Data records Block Start

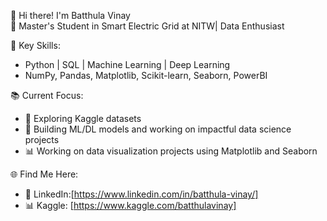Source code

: 👋 Hi there! I'm Batthula Vinay  
🌟 Master's Student in Smart Electric Grid at NITW| Data Enthusiast  

🔧 Key Skills:  
- Python | SQL | Machine Learning | Deep Learning 
- NumPy, Pandas, Matplotlib, Scikit-learn, Seaborn, PowerBI

📚 Current Focus:  
- 🌱 Exploring Kaggle datasets 
- 🤖 Building ML/DL models and working on impactful data science projects  
- 📊 Working on data visualization projects using Matplotlib and Seaborn
  

🌐 Find Me Here:  
- 💼 LinkedIn:[https://www.linkedin.com/in/batthula-vinay/]
- 📊 Kaggle: [https://www.kaggle.com/batthulavinay]
  
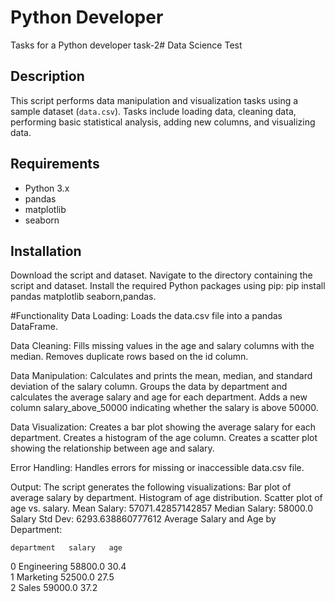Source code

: # Python Developer
Tasks for a Python developer
task-2# Data Science Test
## Description
This script performs data manipulation and visualization tasks using a sample dataset (`data.csv`). Tasks include loading data, cleaning data, performing basic statistical analysis, adding new columns, and visualizing data.

## Requirements

- Python 3.x
- pandas
- matplotlib
- seaborn

## Installation
Download the script and dataset.
Navigate to the directory containing the script and dataset.
Install the required Python packages using pip:
pip install pandas matplotlib seaborn,pandas.

#Functionality
Data Loading:
Loads the data.csv file into a pandas DataFrame.

Data Cleaning:
Fills missing values in the age and salary columns with the median.
Removes duplicate rows based on the id column.

Data Manipulation:
Calculates and prints the mean, median, and standard deviation of the salary column.
Groups the data by department and calculates the average salary and age for each department.
Adds a new column salary_above_50000 indicating whether the salary is above 50000.

Data Visualization:
Creates a bar plot showing the average salary for each department.
Creates a histogram of the age column.
Creates a scatter plot showing the relationship between age and salary.

Error Handling:
Handles errors for missing or inaccessible data.csv file.

Output:
The script generates the following visualizations:
Bar plot of average salary by department.
Histogram of age distribution.
Scatter plot of age vs. salary.
Mean Salary: 57071.42857142857
Median Salary: 58000.0
Salary Std Dev: 6293.638860777612
Average Salary and Age by Department:

    department   salary   age
0   Engineering  58800.0  30.4   
1   Marketing  52500.0  27.5   
2      Sales  59000.0  37.2   



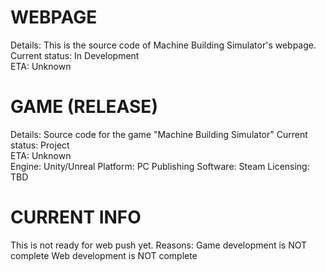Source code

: # WEBPAGE
  Details: This is the source code of Machine Building Simulator's webpage.  
  Current status: In Development  
  ETA: Unknown  
# GAME (RELEASE)
  Details: Source code for the game "Machine Building Simulator"
  Current status: Project  
  ETA: Unknown  
  Engine: Unity/Unreal
  Platform: PC
  Publishing Software: Steam
  Licensing: TBD
# CURRENT INFO
This is not ready for web push yet. Reasons:
  Game development is NOT complete
  Web development is NOT complete
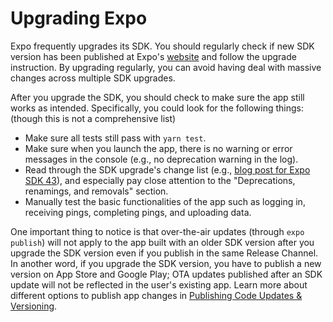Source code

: # Upgrading Expo

Expo frequently upgrades its SDK. You should regularly check if new SDK version has been published at Expo's [website](https://docs.expo.dev/workflow/upgrading-expo-sdk-walkthrough/) and follow the upgrade instruction. By upgrading regularly, you can avoid having deal with massive changes across multiple SDK upgrades.

After you upgrade the SDK, you should check to make sure the app still works as intended. Specifically, you could look for the following things: (though this is not a comprehensive list)
- Make sure all tests still pass with `yarn test`.
- Make sure when you launch the app, there is no warning or error messages in the console (e.g., no deprecation warning in the log).
- Read through the SDK upgrade's change list (e.g., [blog post for Expo SDK 43](https://blog.expo.dev/expo-sdk-43-aa9b3c7d5541)), and especially pay close attention to the "Deprecations, renamings, and removals" section.
- Manually test the basic functionalities of the app such as logging in, receiving pings, completing pings, and uploading data.

One important thing to notice is that over-the-air updates (through `expo publish`) will not apply to the app built with an older SDK version after you upgrade the SDK version even if you publish in the same Release Channel. In another word, if you upgrade the SDK version, you have to publish a new version on App Store and Google Play; OTA updates published after an SDK update will not be reflected in the user's existing app. Learn more about different options to publish app changes in [Publishing Code Updates & Versioning](./publishing-updates-and-versioning.md).
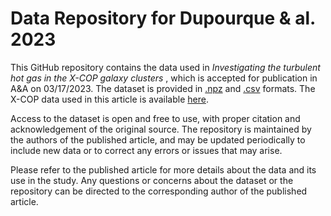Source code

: # Data Repository for Dupourque & al. 2023

This GitHub repository contains the data used in *Investigating the turbulent hot gas in the X-COP galaxy clusters* , which is accepted for publication in A&A on 03/17/2023. The dataset is provided in [.npz](https://numpy.org/doc/stable/reference/generated/numpy.savez.html) and [.csv](https://pandas.pydata.org/docs/reference/api/pandas.read_csv.html) formats. The X-COP data used in this article is available [here](https://dominiqueeckert.wixsite.com/xcop).

Access to the dataset is open and free to use, with proper citation and acknowledgement of the original source. The repository is maintained by the authors of the published article, and may be updated periodically to include new data or to correct any errors or issues that may arise.

Please refer to the published article for more details about the data and its use in the study. Any questions or concerns about the dataset or the repository can be directed to the corresponding author of the published article.
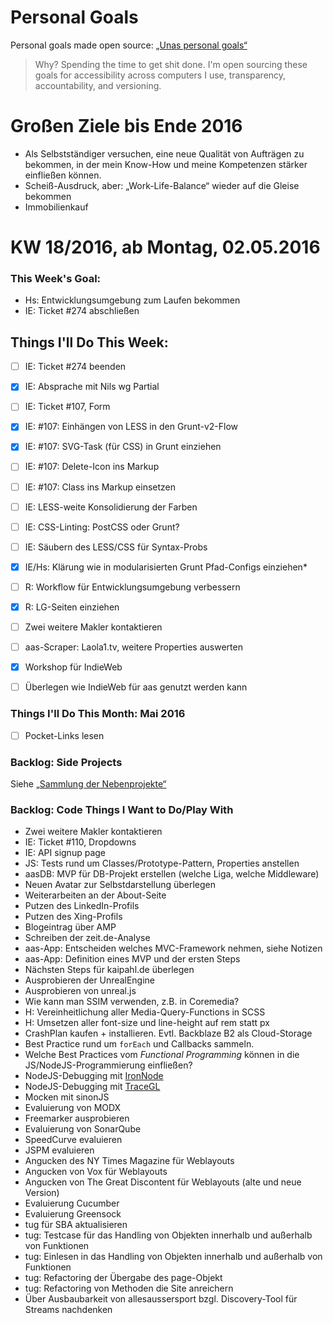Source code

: Personal Goals
==============

Personal goals made open source: [„Unas personal goals“](http://una.im/personal-goals-guide/#=%81)
> Why? Spending the time to get shit done. I'm open sourcing these goals for accessibility across computers I use, transparency, accountability, and versioning.

# Großen Ziele bis Ende 2016
* Als Selbstständiger versuchen, eine neue Qualität von Aufträgen zu bekommen, in der mein Know-How und meine Kompetenzen stärker einfließen können.
* Scheiß-Ausdruck, aber: „Work-Life-Balance“ wieder auf die Gleise bekommen
* Immobilienkauf


# KW 18/2016, ab Montag, 02.05.2016


### This Week's Goal: 
* Hs: Entwicklungsumgebung zum Laufen bekommen
* IE: Ticket #274 abschließen



## Things I'll Do This Week:
- [ ] IE: Ticket #274 beenden
- [x] IE: Absprache mit Nils wg Partial
- [ ] IE: Ticket #107, Form
- [x] IE: #107: Einhängen von LESS in den Grunt-v2-Flow
- [x] IE: #107: SVG-Task (für CSS) in Grunt einziehen
- [ ] IE: #107: Delete-Icon ins Markup
- [ ] IE: #107: Class ins Markup einsetzen
- [ ] IE: LESS-weite Konsolidierung der Farben
- [ ] IE: CSS-Linting: PostCSS oder Grunt?
- [ ] IE: Säubern des LESS/CSS für Syntax-Probs
- [x] IE/Hs: Klärung wie in modularisierten Grunt Pfad-Configs einziehen*
- [ ] R: Workflow für Entwicklungsumgebung verbessern
- [x] R: LG-Seiten einziehen
- [ ] Zwei weitere Makler kontaktieren
- [ ] aas-Scraper: Laola1.tv, weitere Properties auswerten
- [x] Workshop für IndieWeb
- [ ] Überlegen wie IndieWeb für aas genutzt werden kann



### Things I'll Do This Month: Mai 2016
- [ ] Pocket-Links lesen


### Backlog: Side Projects
Siehe [„Sammlung der Nebenprojekte“](~/Sites/dogfood-personal-goal/recources/pet-projects.md)


### Backlog: Code Things I Want to Do/Play With
* Zwei weitere Makler kontaktieren
* IE: Ticket #110, Dropdowns
* IE: API signup page
* JS: Tests rund um Classes/Prototype-Pattern, Properties anstellen
* aasDB: MVP für DB-Projekt erstellen (welche Liga, welche Middleware)
* Neuen Avatar zur Selbstdarstellung überlegen
* Weiterarbeiten an der About-Seite
* Putzen des LinkedIn-Profils
* Putzen des Xing-Profils
* Blogeintrag über AMP
* Schreiben der zeit.de-Analyse
* aas-App: Entscheiden welches MVC-Framework nehmen, siehe Notizen
* aas-App: Definition eines MVP und der ersten Steps
* Nächsten Steps für kaipahl.de überlegen
* Ausprobieren der UnrealEngine
* Ausprobieren von unreal.js
* Wie kann man SSIM verwenden, z.B. in Coremedia?
* H: Vereinheitlichung aller Media-Query-Functions in SCSS
* H: Umsetzen aller font-size und line-height auf rem statt px
* CrashPlan kaufen + installieren. Evtl. Backblaze B2 als Cloud-Storage
* Best Practice rund um `forEach` und Callbacks sammeln.
* Welche Best Practices vom _Functional Programming_ können in die JS/NodeJS-Programmierung einfließen?
* NodeJS-Debugging mit [IronNode](http://s-a.github.io/iron-node/)
* NodeJS-Debugging mit [TraceGL](https://github.com/traceglMPL/tracegl)
* Mocken mit sinonJS
* Evaluierung von MODX
* Freemarker ausprobieren
* Evaluierung von SonarQube
* SpeedCurve evaluieren
* JSPM evaluieren
* Angucken des NY Times Magazine für Weblayouts
* Angucken von Vox für Weblayouts
* Angucken von The Great Discontent für Weblayouts (alte und neue Version)
* Evaluierung Cucumber
* Evaluierung Greensock
* tug für SBA aktualisieren
* tug: Testcase für das Handling von Objekten innerhalb und außerhalb von Funktionen
* tug: Einlesen in das Handling von Objekten innerhalb und außerhalb von Funktionen
* tug: Refactoring der Übergabe des page-Objekt
* tug: Refactoring von Methoden die Site anreichern
* Über Ausbaubarkeit von allesaussersport bzgl. Discovery-Tool für Streams nachdenken


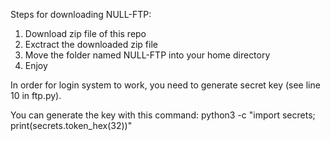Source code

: Steps for downloading NULL-FTP:
1. Download zip file of this repo
2. Exctract the downloaded zip file
3. Move the folder named NULL-FTP into your home directory
4. Enjoy



In order for login system to work, you need to generate secret key (see line 10 in ftp.py).

You can generate the key with this command:
python3 -c "import secrets; print(secrets.token_hex(32))"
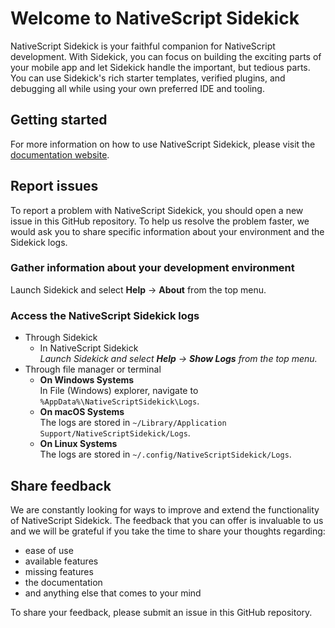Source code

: # Welcome to NativeScript Sidekick
NativeScript Sidekick is your faithful companion for NativeScript development. With Sidekick, you can focus on building the exciting parts of your mobile app and let Sidekick handle the important, but tedious parts. You can use Sidekick's rich starter templates, verified plugins, and debugging all while using your own preferred IDE and tooling.

## Getting started
For more information on how to use NativeScript Sidekick, please visit the [documentation website](https://github.com/ProgressNS/sidekick-docs/wiki).

## Report issues
To report a problem with NativeScript Sidekick, you should open a new issue in this GitHub repository. To help us resolve the problem faster, we would ask you to share specific information about your environment and the Sidekick logs.

### Gather information about your development environment
Launch Sidekick and select **Help** &#8594; **About** from the top menu.

### Access the NativeScript Sidekick logs
* Through Sidekick
  * In NativeScript Sidekick <br/> _Launch Sidekick and select **Help** &#8594; **Show Logs** from the top menu._
* Through file manager or terminal
  * **On Windows Systems** <br/>
  In File (Windows) explorer, navigate to `%AppData%\NativeScriptSidekick\Logs`.
  * **On macOS Systems**<br/>
  The logs are stored in `~/Library/Application Support/NativeScriptSidekick/Logs`.
  * **On Linux Systems**<br/>
  The logs are stored in `~/.config/NativeScriptSidekick/Logs`.

## Share feedback
We are constantly looking for ways to improve and extend the functionality of NativeScript Sidekick. The feedback that you can offer is invaluable to us and we will be grateful if you take the time to share your thoughts regarding:

- ease of use
- available features
- missing features
- the documentation
- and anything else that comes to your mind

To share your feedback, please submit an issue in this GitHub repository.

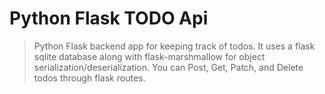 # Python Flask TODO Api

> Python Flask backend app for keeping track of todos. It uses a flask
> sqlite database along with flask-marshmallow for object
> serialization/deserialization. You can Post, Get, Patch, and Delete
> todos through flask routes.
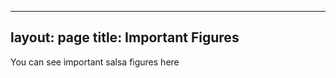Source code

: <link rel="stylesheet" href="{{ site.baseurl }}/assets/main.css">

---
layout: page
title: Important Figures
---
You can see important salsa figures here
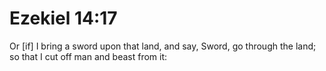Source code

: # Ezekiel 14:17

Or [if] I bring a sword upon that land, and say, Sword, go through the land; so that I cut off man and beast from it:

Data records Block End

## [Task]
Filter the entries by the string "Handling" and copy each matching line.

## [Solution to this task]
Error Handling:
* tug: Testcase für das Handling von Objekten innerhalb und außerhalb von Funktionen
* tug: Einlesen in das Handling von Objekten innerhalb und außerhalb von Funktionen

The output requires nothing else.